* _Aim of the exercise_
Down to the last line, repeat the entries exactly.

* _Information shown_

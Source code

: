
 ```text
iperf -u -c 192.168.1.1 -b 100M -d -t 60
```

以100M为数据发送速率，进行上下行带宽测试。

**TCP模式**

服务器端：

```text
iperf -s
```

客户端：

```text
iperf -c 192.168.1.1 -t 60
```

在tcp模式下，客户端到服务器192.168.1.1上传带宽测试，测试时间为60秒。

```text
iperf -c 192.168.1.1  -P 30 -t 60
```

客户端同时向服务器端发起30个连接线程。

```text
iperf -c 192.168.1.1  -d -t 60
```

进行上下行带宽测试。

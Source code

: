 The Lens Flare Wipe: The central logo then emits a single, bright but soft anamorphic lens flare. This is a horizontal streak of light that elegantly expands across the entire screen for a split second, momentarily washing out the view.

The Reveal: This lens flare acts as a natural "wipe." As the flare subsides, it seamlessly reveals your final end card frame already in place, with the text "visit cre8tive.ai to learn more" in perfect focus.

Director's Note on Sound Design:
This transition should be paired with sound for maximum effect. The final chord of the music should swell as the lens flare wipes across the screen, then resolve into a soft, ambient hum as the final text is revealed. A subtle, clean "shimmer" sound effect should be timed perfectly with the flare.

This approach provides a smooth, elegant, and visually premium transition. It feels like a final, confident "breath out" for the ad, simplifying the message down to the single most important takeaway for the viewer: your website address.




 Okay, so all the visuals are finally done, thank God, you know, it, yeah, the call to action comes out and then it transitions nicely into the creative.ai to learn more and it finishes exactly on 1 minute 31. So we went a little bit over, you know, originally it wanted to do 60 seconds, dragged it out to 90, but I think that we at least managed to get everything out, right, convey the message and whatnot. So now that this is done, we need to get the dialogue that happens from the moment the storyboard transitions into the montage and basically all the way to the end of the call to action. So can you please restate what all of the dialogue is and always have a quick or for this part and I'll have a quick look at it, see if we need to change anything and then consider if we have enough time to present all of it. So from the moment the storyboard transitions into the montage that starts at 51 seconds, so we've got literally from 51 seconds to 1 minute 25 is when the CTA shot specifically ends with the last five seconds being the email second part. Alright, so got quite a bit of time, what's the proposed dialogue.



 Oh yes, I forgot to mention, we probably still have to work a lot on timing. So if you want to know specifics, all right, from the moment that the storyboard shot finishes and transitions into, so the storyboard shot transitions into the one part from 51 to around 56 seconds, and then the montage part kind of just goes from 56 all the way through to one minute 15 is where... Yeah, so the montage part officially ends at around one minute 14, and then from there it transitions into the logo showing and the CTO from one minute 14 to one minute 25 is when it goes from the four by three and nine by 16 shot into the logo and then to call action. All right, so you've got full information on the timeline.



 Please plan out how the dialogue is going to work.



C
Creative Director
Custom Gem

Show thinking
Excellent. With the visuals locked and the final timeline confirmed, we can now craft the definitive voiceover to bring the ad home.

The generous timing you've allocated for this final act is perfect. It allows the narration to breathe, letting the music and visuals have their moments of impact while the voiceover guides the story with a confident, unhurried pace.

* _Exercise solution_
Source code

:
 ```text
iperf -u -c 192.168.1.1 -b 100M -d -t 60
```

以100M为数据发送速率，进行上下行带宽测试。

**TCP模式**

服务器端：

```text
iperf -s
```

客户端：

```text
iperf -c 192.168.1.1 -t 60
```

在tcp模式下，客户端到服务器192.168.1.1上传带宽测试，测试时间为60秒。

```text
iperf -c 192.168.1.1  -P 30 -t 60
```

客户端同时向服务器端发起30个连接线程。

```text
iperf -c 192.168.1.1  -d -t 60
```

进行上下行带宽测试。

Source code

: The Lens Flare Wipe: The central logo then emits a single, bright but soft anamorphic lens flare. This is a horizontal streak of light that elegantly expands across the entire screen for a split second, momentarily washing out the view.

The Reveal: This lens flare acts as a natural "wipe." As the flare subsides, it seamlessly reveals your final end card frame already in place, with the text "visit cre8tive.ai to learn more" in perfect focus.

Director's Note on Sound Design:
This transition should be paired with sound for maximum effect. The final chord of the music should swell as the lens flare wipes across the screen, then resolve into a soft, ambient hum as the final text is revealed. A subtle, clean "shimmer" sound effect should be timed perfectly with the flare.

This approach provides a smooth, elegant, and visually premium transition. It feels like a final, confident "breath out" for the ad, simplifying the message down to the single most important takeaway for the viewer: your website address.




 Okay, so all the visuals are finally done, thank God, you know, it, yeah, the call to action comes out and then it transitions nicely into the creative.ai to learn more and it finishes exactly on 1 minute 31. So we went a little bit over, you know, originally it wanted to do 60 seconds, dragged it out to 90, but I think that we at least managed to get everything out, right, convey the message and whatnot. So now that this is done, we need to get the dialogue that happens from the moment the storyboard transitions into the montage and basically all the way to the end of the call to action. So can you please restate what all of the dialogue is and always have a quick or for this part and I'll have a quick look at it, see if we need to change anything and then consider if we have enough time to present all of it. So from the moment the storyboard transitions into the montage that starts at 51 seconds, so we've got literally from 51 seconds to 1 minute 25 is when the CTA shot specifically ends with the last five seconds being the email second part. Alright, so got quite a bit of time, what's the proposed dialogue.



 Oh yes, I forgot to mention, we probably still have to work a lot on timing. So if you want to know specifics, all right, from the moment that the storyboard shot finishes and transitions into, so the storyboard shot transitions into the one part from 51 to around 56 seconds, and then the montage part kind of just goes from 56 all the way through to one minute 15 is where... Yeah, so the montage part officially ends at around one minute 14, and then from there it transitions into the logo showing and the CTO from one minute 14 to one minute 25 is when it goes from the four by three and nine by 16 shot into the logo and then to call action. All right, so you've got full information on the timeline.



 Please plan out how the dialogue is going to work.



C
Creative Director
Custom Gem

Show thinking
Excellent. With the visuals locked and the final timeline confirmed, we can now craft the definitive voiceover to bring the ad home.

The generous timing you've allocated for this final act is perfect. It allows the narration to breathe, letting the music and visuals have their moments of impact while the voiceover guides the story with a confident, unhurried pace.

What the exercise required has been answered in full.